__PROBLEM DESCRIPTION__.
Restate all the entries exactly as they appear, apart from the pictures.

== Segment start ==

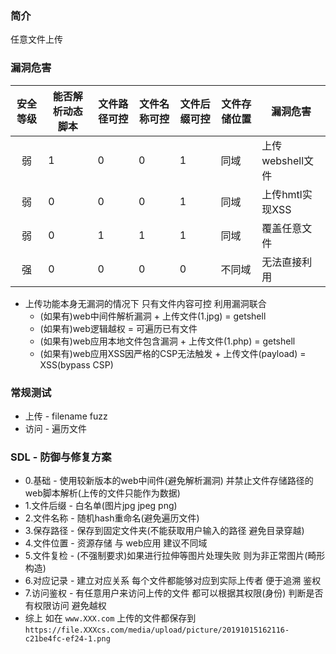 ### 简介

任意文件上传

### 漏洞危害

|安全等级|能否解析动态脚本|文件路径可控|文件名称可控|文件后缀可控|文件存储位置|漏洞危害|
|:--:|---|---|---|---|---|---|
|弱|1|0|0|1|同域|上传webshell文件|
|弱|0|0|0|1|同域|上传hmtl实现XSS|
|弱|0|1|1|1|同域|覆盖任意文件|
|强|0|0|0|0|不同域|无法直接利用|

* 上传功能本身无漏洞的情况下 只有文件内容可控 利用漏洞联合
  * (如果有)web中间件解析漏洞 + 上传文件(1.jpg) = getshell
  * (如果有)web逻辑越权 = 可遍历已有文件
  * (如果有)web应用本地文件包含漏洞 + 上传文件(1.php) = getshell
  * (如果有)web应用XSS因严格的CSP无法触发 + 上传文件(payload) = XSS(bypass CSP)

### 常规测试

* 上传 - filename fuzz
* 访问 - 遍历文件

### SDL - 防御与修复方案

* 0.基础 - 使用较新版本的web中间件(避免解析漏洞) 并禁止文件存储路径的web脚本解析(上传的文件只能作为数据)
* 1.文件后缀 - 白名单(图片jpg jpeg png)
* 2.文件名称 - 随机hash重命名(避免遍历文件)
* 3.保存路径 - 保存到固定文件夹(不能获取用户输入的路径 避免目录穿越)
* 4.文件位置 - 资源存储 与 web应用 建议不同域
* 5.文件复检 - (不强制要求)如果进行拉伸等图片处理失败 则为非正常图片(畸形构造)
* 6.对应记录 - 建立对应关系 每个文件都能够对应到实际上传者 便于追溯 鉴权
* 7.访问鉴权 - 有任意用户来访问上传的文件 都可以根据其权限(身份) 判断是否有权限访问 避免越权
* 综上 如在 `www.XXX.com` 上传的文件都保存到 `https://file.XXXcs.com/media/upload/picture/20191015162116-c21be4fc-ef24-1.png`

== Segment end ==

__RESPONSE AREA__.
 ### 简介

任意文件上传

### 漏洞危害

|安全等级|能否解析动态脚本|文件路径可控|文件名称可控|文件后缀可控|文件存储位置|漏洞危害|
|:--:|---|---|---|---|---|---|
|弱|1|0|0|1|同域|上传webshell文件|
|弱|0|0|0|1|同域|上传hmtl实现XSS|
|弱|0|1|1|1|同域|覆盖任意文件|
|强|0|0|0|0|不同域|无法直接利用|

* 上传功能本身无漏洞的情况下 只有文件内容可控 利用漏洞联合
  * (如果有)web中间件解析漏洞 + 上传文件(1.jpg) = getshell
  * (如果有)web逻辑越权 = 可遍历已有文件
  * (如果有)web应用本地文件包含漏洞 + 上传文件(1.php) = getshell
  * (如果有)web应用XSS因严格的CSP无法触发 + 上传文件(payload) = XSS(bypass CSP)

### 常规测试

* 上传 - filename fuzz
* 访问 - 遍历文件

### SDL - 防御与修复方案

* 0.基础 - 使用较新版本的web中间件(避免解析漏洞) 并禁止文件存储路径的web脚本解析(上传的文件只能作为数据)
* 1.文件后缀 - 白名单(图片jpg jpeg png)
* 2.文件名称 - 随机hash重命名(避免遍历文件)
* 3.保存路径 - 保存到固定文件夹(不能获取用户输入的路径 避免目录穿越)
* 4.文件位置 - 资源存储 与 web应用 建议不同域
* 5.文件复检 - (不强制要求)如果进行拉伸等图片处理失败 则为非正常图片(畸形构造)
* 6.对应记录 - 建立对应关系 每个文件都能够对应到实际上传者 便于追溯 鉴权
* 7.访问鉴权 - 有任意用户来访问上传的文件 都可以根据其权限(身份) 判断是否有权限访问 避免越权
* 综上 如在 `www.XXX.com` 上传的文件都保存到 `https://file.XXXcs.com/media/upload/picture/20191015162116-c21be4fc-ef24-1.png`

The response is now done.